## What to work on:
Set down every entry once more, exactly as it appears.

## Information:
_ _ _
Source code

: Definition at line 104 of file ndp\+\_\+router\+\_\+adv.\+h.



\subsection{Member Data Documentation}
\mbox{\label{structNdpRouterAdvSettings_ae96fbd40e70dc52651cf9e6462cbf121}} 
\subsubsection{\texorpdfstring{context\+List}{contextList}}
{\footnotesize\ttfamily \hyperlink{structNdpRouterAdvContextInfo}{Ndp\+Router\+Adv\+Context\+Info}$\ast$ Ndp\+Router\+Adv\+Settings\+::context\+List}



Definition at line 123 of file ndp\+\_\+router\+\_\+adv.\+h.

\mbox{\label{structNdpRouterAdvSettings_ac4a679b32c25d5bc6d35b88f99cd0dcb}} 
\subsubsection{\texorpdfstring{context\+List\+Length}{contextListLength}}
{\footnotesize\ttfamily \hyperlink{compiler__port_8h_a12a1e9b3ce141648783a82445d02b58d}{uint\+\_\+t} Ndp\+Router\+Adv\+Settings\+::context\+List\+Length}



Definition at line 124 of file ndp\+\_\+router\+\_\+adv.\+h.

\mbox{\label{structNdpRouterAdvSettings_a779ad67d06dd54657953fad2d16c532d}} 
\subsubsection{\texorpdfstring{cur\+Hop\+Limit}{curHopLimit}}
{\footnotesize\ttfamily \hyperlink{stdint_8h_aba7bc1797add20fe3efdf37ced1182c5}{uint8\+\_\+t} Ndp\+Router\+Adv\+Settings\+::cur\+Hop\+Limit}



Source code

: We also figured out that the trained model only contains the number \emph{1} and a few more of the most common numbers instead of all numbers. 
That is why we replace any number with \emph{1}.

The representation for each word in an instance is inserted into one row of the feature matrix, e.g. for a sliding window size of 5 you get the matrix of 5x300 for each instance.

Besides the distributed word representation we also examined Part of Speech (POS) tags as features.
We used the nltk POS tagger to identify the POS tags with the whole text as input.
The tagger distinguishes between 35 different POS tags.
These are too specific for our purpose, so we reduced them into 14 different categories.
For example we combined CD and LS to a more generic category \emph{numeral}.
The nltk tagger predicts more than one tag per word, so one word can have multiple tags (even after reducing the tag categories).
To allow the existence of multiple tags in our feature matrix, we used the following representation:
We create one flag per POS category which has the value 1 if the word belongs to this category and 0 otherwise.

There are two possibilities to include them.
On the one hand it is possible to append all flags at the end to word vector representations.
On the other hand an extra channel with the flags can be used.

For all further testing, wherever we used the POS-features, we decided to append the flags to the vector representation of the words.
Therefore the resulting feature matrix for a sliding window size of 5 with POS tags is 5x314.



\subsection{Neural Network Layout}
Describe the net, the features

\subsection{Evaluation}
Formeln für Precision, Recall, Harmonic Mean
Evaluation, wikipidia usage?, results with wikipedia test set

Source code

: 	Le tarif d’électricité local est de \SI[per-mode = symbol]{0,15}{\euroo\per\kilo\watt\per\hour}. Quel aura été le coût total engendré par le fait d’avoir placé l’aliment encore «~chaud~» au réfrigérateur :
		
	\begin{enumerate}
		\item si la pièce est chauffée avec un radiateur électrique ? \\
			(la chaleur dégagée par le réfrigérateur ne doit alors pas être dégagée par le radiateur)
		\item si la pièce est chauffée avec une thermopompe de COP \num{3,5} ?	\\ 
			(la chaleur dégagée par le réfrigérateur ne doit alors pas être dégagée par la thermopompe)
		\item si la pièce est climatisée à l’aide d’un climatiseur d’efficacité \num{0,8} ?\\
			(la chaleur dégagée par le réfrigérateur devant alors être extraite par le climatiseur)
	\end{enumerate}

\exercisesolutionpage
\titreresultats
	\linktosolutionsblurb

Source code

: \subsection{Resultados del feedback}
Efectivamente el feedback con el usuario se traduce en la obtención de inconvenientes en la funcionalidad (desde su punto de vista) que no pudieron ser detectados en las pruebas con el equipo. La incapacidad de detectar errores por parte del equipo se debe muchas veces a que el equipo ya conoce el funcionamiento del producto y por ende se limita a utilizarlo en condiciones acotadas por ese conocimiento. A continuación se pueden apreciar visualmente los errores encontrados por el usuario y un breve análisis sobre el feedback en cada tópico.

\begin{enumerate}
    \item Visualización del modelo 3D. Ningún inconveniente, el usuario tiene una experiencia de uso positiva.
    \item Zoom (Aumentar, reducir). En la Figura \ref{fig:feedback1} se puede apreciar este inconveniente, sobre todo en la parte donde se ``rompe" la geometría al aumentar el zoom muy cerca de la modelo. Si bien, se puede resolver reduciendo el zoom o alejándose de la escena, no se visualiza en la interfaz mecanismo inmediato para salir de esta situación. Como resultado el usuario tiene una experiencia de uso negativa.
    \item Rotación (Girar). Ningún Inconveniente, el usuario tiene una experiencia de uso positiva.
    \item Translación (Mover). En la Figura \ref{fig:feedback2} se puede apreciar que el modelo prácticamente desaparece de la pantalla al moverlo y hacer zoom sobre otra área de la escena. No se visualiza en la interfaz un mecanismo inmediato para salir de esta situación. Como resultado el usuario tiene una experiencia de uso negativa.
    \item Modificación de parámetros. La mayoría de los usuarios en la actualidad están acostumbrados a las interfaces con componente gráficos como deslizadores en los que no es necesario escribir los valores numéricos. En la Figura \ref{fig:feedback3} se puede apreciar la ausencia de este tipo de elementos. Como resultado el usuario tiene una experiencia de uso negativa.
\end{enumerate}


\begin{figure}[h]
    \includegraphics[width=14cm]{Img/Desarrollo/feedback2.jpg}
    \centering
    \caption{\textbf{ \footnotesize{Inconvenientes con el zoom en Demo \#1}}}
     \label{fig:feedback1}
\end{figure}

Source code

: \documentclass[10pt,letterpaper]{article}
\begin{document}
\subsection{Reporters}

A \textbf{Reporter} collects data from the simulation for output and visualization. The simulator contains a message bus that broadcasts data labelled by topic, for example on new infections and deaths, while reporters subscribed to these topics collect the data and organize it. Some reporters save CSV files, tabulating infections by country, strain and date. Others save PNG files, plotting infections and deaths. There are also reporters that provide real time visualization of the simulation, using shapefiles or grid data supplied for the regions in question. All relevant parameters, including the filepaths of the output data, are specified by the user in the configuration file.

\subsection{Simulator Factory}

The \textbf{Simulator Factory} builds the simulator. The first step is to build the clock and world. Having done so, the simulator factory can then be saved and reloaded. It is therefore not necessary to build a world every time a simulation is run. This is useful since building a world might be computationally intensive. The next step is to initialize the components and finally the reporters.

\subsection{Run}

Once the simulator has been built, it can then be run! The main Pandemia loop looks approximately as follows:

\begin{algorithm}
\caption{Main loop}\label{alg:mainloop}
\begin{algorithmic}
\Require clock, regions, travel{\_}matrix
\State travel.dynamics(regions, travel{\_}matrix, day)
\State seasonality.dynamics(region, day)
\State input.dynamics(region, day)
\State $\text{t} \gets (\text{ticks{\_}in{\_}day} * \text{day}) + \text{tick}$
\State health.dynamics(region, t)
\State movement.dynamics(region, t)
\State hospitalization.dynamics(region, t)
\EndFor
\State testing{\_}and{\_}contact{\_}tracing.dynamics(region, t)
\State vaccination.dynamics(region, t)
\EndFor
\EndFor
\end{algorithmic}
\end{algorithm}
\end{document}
_ _ _
## Solution to this problem:
Source code

: Definition at line 104 of file ndp\+\_\+router\+\_\+adv.\+h.



\subsection{Member Data Documentation}
\mbox{\label{structNdpRouterAdvSettings_ae96fbd40e70dc52651cf9e6462cbf121}} 
\subsubsection{\texorpdfstring{context\+List}{contextList}}
{\footnotesize\ttfamily \hyperlink{structNdpRouterAdvContextInfo}{Ndp\+Router\+Adv\+Context\+Info}$\ast$ Ndp\+Router\+Adv\+Settings\+::context\+List}



Definition at line 123 of file ndp\+\_\+router\+\_\+adv.\+h.

\mbox{\label{structNdpRouterAdvSettings_ac4a679b32c25d5bc6d35b88f99cd0dcb}} 
\subsubsection{\texorpdfstring{context\+List\+Length}{contextListLength}}
{\footnotesize\ttfamily \hyperlink{compiler__port_8h_a12a1e9b3ce141648783a82445d02b58d}{uint\+\_\+t} Ndp\+Router\+Adv\+Settings\+::context\+List\+Length}



Definition at line 124 of file ndp\+\_\+router\+\_\+adv.\+h.

\mbox{\label{structNdpRouterAdvSettings_a779ad67d06dd54657953fad2d16c532d}} 
\subsubsection{\texorpdfstring{cur\+Hop\+Limit}{curHopLimit}}
{\footnotesize\ttfamily \hyperlink{stdint_8h_aba7bc1797add20fe3efdf37ced1182c5}{uint8\+\_\+t} Ndp\+Router\+Adv\+Settings\+::cur\+Hop\+Limit}



Source code

: We also figured out that the trained model only contains the number \emph{1} and a few more of the most common numbers instead of all numbers. 
That is why we replace any number with \emph{1}.

The representation for each word in an instance is inserted into one row of the feature matrix, e.g. for a sliding window size of 5 you get the matrix of 5x300 for each instance.

Besides the distributed word representation we also examined Part of Speech (POS) tags as features.
We used the nltk POS tagger to identify the POS tags with the whole text as input.
The tagger distinguishes between 35 different POS tags.
These are too specific for our purpose, so we reduced them into 14 different categories.
For example we combined CD and LS to a more generic category \emph{numeral}.
The nltk tagger predicts more than one tag per word, so one word can have multiple tags (even after reducing the tag categories).
To allow the existence of multiple tags in our feature matrix, we used the following representation:
We create one flag per POS category which has the value 1 if the word belongs to this category and 0 otherwise.

There are two possibilities to include them.
On the one hand it is possible to append all flags at the end to word vector representations.
On the other hand an extra channel with the flags can be used.

For all further testing, wherever we used the POS-features, we decided to append the flags to the vector representation of the words.
Therefore the resulting feature matrix for a sliding window size of 5 with POS tags is 5x314.



\subsection{Neural Network Layout}
Describe the net, the features

\subsection{Evaluation}
Formeln für Precision, Recall, Harmonic Mean
Evaluation, wikipidia usage?, results with wikipedia test set

Source code

: 	Le tarif d’électricité local est de \SI[per-mode = symbol]{0,15}{\euroo\per\kilo\watt\per\hour}. Quel aura été le coût total engendré par le fait d’avoir placé l’aliment encore «~chaud~» au réfrigérateur :
		
	\begin{enumerate}
		\item si la pièce est chauffée avec un radiateur électrique ? \\
			(la chaleur dégagée par le réfrigérateur ne doit alors pas être dégagée par le radiateur)
		\item si la pièce est chauffée avec une thermopompe de COP \num{3,5} ?	\\ 
			(la chaleur dégagée par le réfrigérateur ne doit alors pas être dégagée par la thermopompe)
		\item si la pièce est climatisée à l’aide d’un climatiseur d’efficacité \num{0,8} ?\\
			(la chaleur dégagée par le réfrigérateur devant alors être extraite par le climatiseur)
	\end{enumerate}

\exercisesolutionpage
\titreresultats
	\linktosolutionsblurb

Source code

: \subsection{Resultados del feedback}
Efectivamente el feedback con el usuario se traduce en la obtención de inconvenientes en la funcionalidad (desde su punto de vista) que no pudieron ser detectados en las pruebas con el equipo. La incapacidad de detectar errores por parte del equipo se debe muchas veces a que el equipo ya conoce el funcionamiento del producto y por ende se limita a utilizarlo en condiciones acotadas por ese conocimiento. A continuación se pueden apreciar visualmente los errores encontrados por el usuario y un breve análisis sobre el feedback en cada tópico.

\begin{enumerate}
    \item Visualización del modelo 3D. Ningún inconveniente, el usuario tiene una experiencia de uso positiva.
    \item Zoom (Aumentar, reducir). En la Figura \ref{fig:feedback1} se puede apreciar este inconveniente, sobre todo en la parte donde se ``rompe" la geometría al aumentar el zoom muy cerca de la modelo. Si bien, se puede resolver reduciendo el zoom o alejándose de la escena, no se visualiza en la interfaz mecanismo inmediato para salir de esta situación. Como resultado el usuario tiene una experiencia de uso negativa.
    \item Rotación (Girar). Ningún Inconveniente, el usuario tiene una experiencia de uso positiva.
    \item Translación (Mover). En la Figura \ref{fig:feedback2} se puede apreciar que el modelo prácticamente desaparece de la pantalla al moverlo y hacer zoom sobre otra área de la escena. No se visualiza en la interfaz un mecanismo inmediato para salir de esta situación. Como resultado el usuario tiene una experiencia de uso negativa.
    \item Modificación de parámetros. La mayoría de los usuarios en la actualidad están acostumbrados a las interfaces con componente gráficos como deslizadores en los que no es necesario escribir los valores numéricos. En la Figura \ref{fig:feedback3} se puede apreciar la ausencia de este tipo de elementos. Como resultado el usuario tiene una experiencia de uso negativa.
\end{enumerate}


\begin{figure}[h]
    \includegraphics[width=14cm]{Img/Desarrollo/feedback2.jpg}
    \centering
    \caption{\textbf{ \footnotesize{Inconvenientes con el zoom en Demo \#1}}}
     \label{fig:feedback1}
\end{figure}

Source code

: \documentclass[10pt,letterpaper]{article}
\begin{document}
\subsection{Reporters}

A \textbf{Reporter} collects data from the simulation for output and visualization. The simulator contains a message bus that broadcasts data labelled by topic, for example on new infections and deaths, while reporters subscribed to these topics collect the data and organize it. Some reporters save CSV files, tabulating infections by country, strain and date. Others save PNG files, plotting infections and deaths. There are also reporters that provide real time visualization of the simulation, using shapefiles or grid data supplied for the regions in question. All relevant parameters, including the filepaths of the output data, are specified by the user in the configuration file.

\subsection{Simulator Factory}

The \textbf{Simulator Factory} builds the simulator. The first step is to build the clock and world. Having done so, the simulator factory can then be saved and reloaded. It is therefore not necessary to build a world every time a simulation is run. This is useful since building a world might be computationally intensive. The next step is to initialize the components and finally the reporters.

\subsection{Run}

Once the simulator has been built, it can then be run! The main Pandemia loop looks approximately as follows:

\begin{algorithm}
\caption{Main loop}\label{alg:mainloop}
\begin{algorithmic}
\Require clock, regions, travel{\_}matrix
\State travel.dynamics(regions, travel{\_}matrix, day)
\State seasonality.dynamics(region, day)
\State input.dynamics(region, day)
\State $\text{t} \gets (\text{ticks{\_}in{\_}day} * \text{day}) + \text{tick}$
\State health.dynamics(region, t)
\State movement.dynamics(region, t)
\State hospitalization.dynamics(region, t)
\EndFor
\State testing{\_}and{\_}contact{\_}tracing.dynamics(region, t)
\State vaccination.dynamics(region, t)
\EndFor
\EndFor
\end{algorithmic}
\end{algorithm}
\end{document}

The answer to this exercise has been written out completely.